ECLI:NL:HR:2000:AA7993
Hoge Raad
- Cassatie
- E. Korthals Altes
- G.J. Zuurmond
- A.G. Pos
- L. Monné
- C.B. Bavinck
- Rechtspraak.nl
Cassatie van X B.V. tegen de Centrale Raad van Beroep over premieplichtig loon en aandelenspaarplan
In deze zaak gaat het om een cassatieberoep van X B.V. tegen de uitspraak van de Centrale Raad van Beroep van 14 april 1999. De Centrale Raad had eerder een besluit van het bestuur van de voormalige Bedrijfsvereniging voor Bank- en Verzekeringswezen, Groothandel en Vrije Beroepen (thans Landelijk instituut sociale verzekeringen, Lisv) bevestigd, waarbij aan X B.V. correctienota’s waren opgelegd over de premietijdvakken van 1990 tot en met 1993. Deze correctienota’s waren het gevolg van voordelen die werknemers van X B.V. genoten uit een aandelenspaarplan, dat door de moedermaatschappij A Corporation was opgezet. Het bestuur van de Bedrijfsvereniging had in 1994 deze correctienota’s opgelegd, die na bezwaar door het bestuur werden gehandhaafd. X B.V. heeft hiertegen beroep ingesteld bij de Arrondissementsrechtbank te Utrecht, die het beroep ongegrond verklaarde. Vervolgens heeft X B.V. hoger beroep ingesteld bij de Centrale Raad van Beroep, die de uitspraak van de rechtbank bevestigde.

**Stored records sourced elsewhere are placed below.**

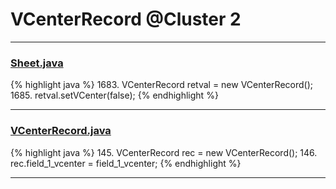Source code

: # VCenterRecord @Cluster 2

***

### [Sheet.java](https://searchcode.com/codesearch/view/15642365/)
{% highlight java %}
1683. VCenterRecord retval = new VCenterRecord();
1685. retval.setVCenter(false);
{% endhighlight %}

***

### [VCenterRecord.java](https://searchcode.com/codesearch/view/15642507/)
{% highlight java %}
145. VCenterRecord rec = new VCenterRecord();
146. rec.field_1_vcenter = field_1_vcenter;
{% endhighlight %}

***

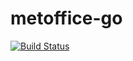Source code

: # metoffice-go

[![Build Status](https://travis-ci.org/octete/go-metoffice.svg?branch=master)](https://travis-ci.org/octete/go-metoffice)
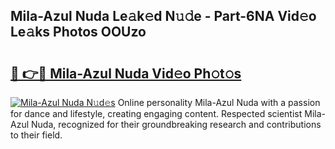 ## Mila-Azul Nuda Le𝚊k𝚎d N𝚞𝚍e - Part-6NA Vid𝚎o Le𝚊ks Photos OOUzo

# <h2><a href="http://fbco49.evod.top/?m=Mila-Azul+Nuda">🔗 👉🔴 Mila-Azul Nuda Vid𝚎o Ph𝚘t𝚘s</a></h2>

[![Mila-Azul Nuda N𝚞d𝚎s](https://i.imgur.com/8V9OHl7.gif)](http://fbco49.evod.top/?m=Mila-Azul+Nuda)
Online personality Mila-Azul Nuda with a passion for dance and lifestyle, creating engaging content. Respected scientist Mila-Azul Nuda, recognized for their groundbreaking research and contributions to their field. 
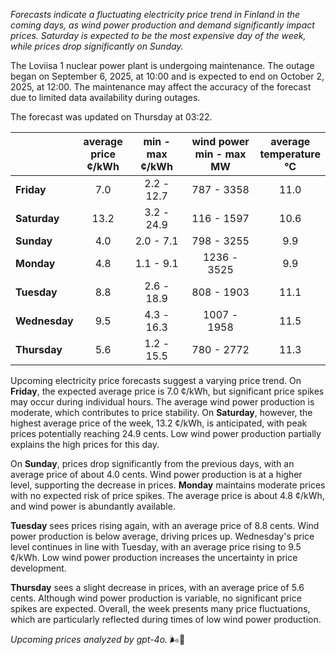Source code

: *Forecasts indicate a fluctuating electricity price trend in Finland in the coming days, as wind power production and demand significantly impact prices. Saturday is expected to be the most expensive day of the week, while prices drop significantly on Sunday.*

The Loviisa 1 nuclear power plant is undergoing maintenance. The outage began on September 6, 2025, at 10:00 and is expected to end on October 2, 2025, at 12:00. The maintenance may affect the accuracy of the forecast due to limited data availability during outages.

The forecast was updated on Thursday at 03:22.

|            | average<br>price<br>¢/kWh | min - max<br>¢/kWh | wind power<br>min - max<br>MW | average<br>temperature<br>°C |
|:-----------|:----------------:|:----------------:|:-------------:|:-------------:|
| **Friday** |         7.0         |      2.2 - 12.7     |     787 - 3358     |       11.0        |
| **Saturday** |        13.2        |      3.2 - 24.9     |     116 - 1597     |       10.6        |
| **Sunday** |         4.0         |      2.0 - 7.1      |     798 - 3255     |        9.9        |
| **Monday** |         4.8         |      1.1 - 9.1      |    1236 - 3525     |        9.9        |
| **Tuesday**   |         8.8         |     2.6 - 18.9      |     808 - 1903     |       11.1        |
| **Wednesday** |       9.5         |     4.3 - 16.3      |    1007 - 1958     |       11.5        |
| **Thursday**   |         5.6         |     1.2 - 15.5      |     780 - 2772     |       11.3        |

Upcoming electricity price forecasts suggest a varying price trend. On **Friday**, the expected average price is 7.0 ¢/kWh, but significant price spikes may occur during individual hours. The average wind power production is moderate, which contributes to price stability. On **Saturday**, however, the highest average price of the week, 13.2 ¢/kWh, is anticipated, with peak prices potentially reaching 24.9 cents. Low wind power production partially explains the high prices for this day.

On **Sunday**, prices drop significantly from the previous days, with an average price of about 4.0 cents. Wind power production is at a higher level, supporting the decrease in prices. **Monday** maintains moderate prices with no expected risk of price spikes. The average price is about 4.8 ¢/kWh, and wind power is abundantly available.

**Tuesday** sees prices rising again, with an average price of 8.8 cents. Wind power production is below average, driving prices up. Wednesday's price level continues in line with Tuesday, with an average price rising to 9.5 ¢/kWh. Low wind power production increases the uncertainty in price development.

**Thursday** sees a slight decrease in prices, with an average price of 5.6 cents. Although wind power production is variable, no significant price spikes are expected. Overall, the week presents many price fluctuations, which are particularly reflected during times of low wind power production.

*Upcoming prices analyzed by gpt-4o.* 🌬️🔌
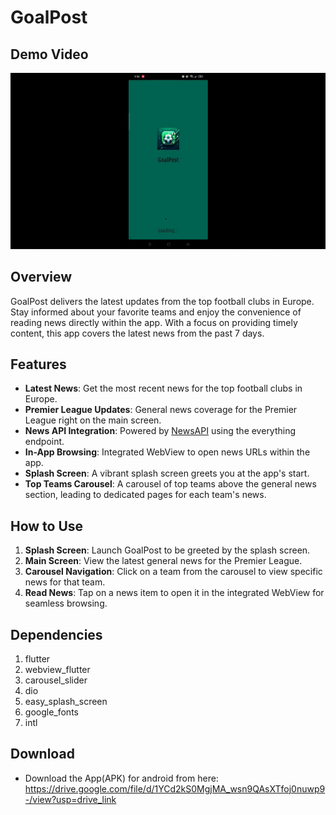 # GoalPost

## Demo Video

[![Demo Video](https://raw.githubusercontent.com/YousefBahgat/GoalPost/refs/heads/master/Video-thumbnail.png)](https://drive.google.com/file/d/1Bl4hDb4jRFJLfWD2--aTja-ZEBoctR29/view?usp=sharing)

## Overview
GoalPost delivers the latest updates from the top football clubs in Europe. Stay informed about your favorite teams and enjoy the convenience of reading news directly within the app. With a focus on providing timely content, this app covers the latest news from the past 7 days.

## Features
- **Latest News**: Get the most recent news for the top football clubs in Europe.
- **Premier League Updates**: General news coverage for the Premier League right on the main screen.
- **News API Integration**: Powered by [NewsAPI](https://newsapi.org/) using the everything endpoint.
- **In-App Browsing**: Integrated WebView to open news URLs within the app.
- **Splash Screen**: A vibrant splash screen greets you at the app's start.
- **Top Teams Carousel**: A carousel of top teams above the general news section, leading to dedicated pages for each team's news.

## How to Use
1. **Splash Screen**: Launch GoalPost to be greeted by the splash screen.
2. **Main Screen**: View the latest general news for the Premier League.
3. **Carousel Navigation**: Click on a team from the carousel to view specific news for that team.
4. **Read News**: Tap on a news item to open it in the integrated WebView for seamless browsing.

## Dependencies
1. flutter
2. webview_flutter
3. carousel_slider
4. dio
5. easy_splash_screen
6. google_fonts
7. intl
   
## Download 
- Download the App(APK) for android from here: https://drive.google.com/file/d/1YCd2kS0MgjMA_wsn9QAsXTfoj0nuwp9-/view?usp=drive_link




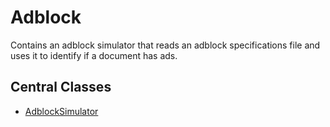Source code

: # Adblock

Contains an adblock simulator that reads an adblock specifications file and
uses it to identify if a document has ads.

## Central Classes

* [AdblockSimulator](src/main/java/nu/marginalia/adblock/AdblockSimulator.java)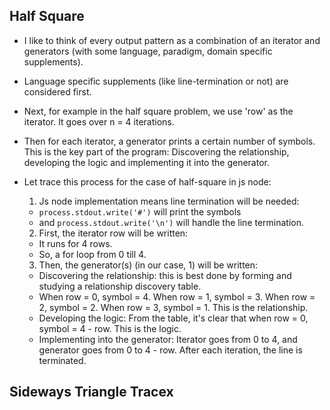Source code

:## Half Square

- I like to think of every output pattern as a combination of an iterator and generators (with some language, paradigm, domain specific supplements). 

- Language specific supplements (like line-termination or not) are considered first.

- Next, for example in the half square problem, we use 'row' as the iterator. It goes over n = 4 iterations. 

- Then for each iterator, a generator prints a certain number of symbols. This is the key part of the program: Discovering the relationship, developing the logic and implementing it into the generator. 

- Let trace this process for the case of half-square in js node:

  1. Js node implementation means line termination will be needed:
    - `process.stdout.write('#')` will print the symbols 
    - and `process.stdout.write('\n')` will handle the line termination. 
  
  2. First, the iterator row will be written: 
    - It runs for 4 rows. 
    - So, a for loop from 0 till 4. 
  
  3. Then, the generator(s) (in our case, 1) will be written:
    - Discovering the relationship: this is best done by forming and studying a relationship discovery table. 
    - When row = 0, symbol = 4. When row = 1, symbol = 3. When row = 2, symbol = 2. When row = 3, symbol = 1. This is the relationship.
    - Developing the logic: From the table, it's clear that when row = 0, symbol = 4 - row. This is the logic.
    - Implementing into the generator: Iterator goes from 0 to 4, and generator goes from 0 to 4 - row. After each iteration, the line is terminated.

## Sideways Triangle Tracex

In cassatie heeft de Hoge Raad vastgesteld dat de Centrale Raad van Beroep terecht heeft geoordeeld dat het voordeel dat werknemers genoten uit het aandelenspaarplan als premieplichtig loon moet worden aangemerkt. De Hoge Raad oordeelt dat, indien een werknemer in de zin van de Coördinatiewet Sociale Verzekering (CSV) een voordeel geniet van een andere concernmaatschappij, dit voordeel alleen als premieplichtig loon kan worden aangemerkt indien het voordeel wordt verstrekt in opdracht van en voor rekening van de werkgever. De Hoge Raad concludeert dat de Centrale Raad de juiste slotsom heeft getrokken, en dat de middelen van X B.V. falen. De Hoge Raad verwerpt het beroep en acht geen termen aanwezig voor een veroordeling in de proceskosten.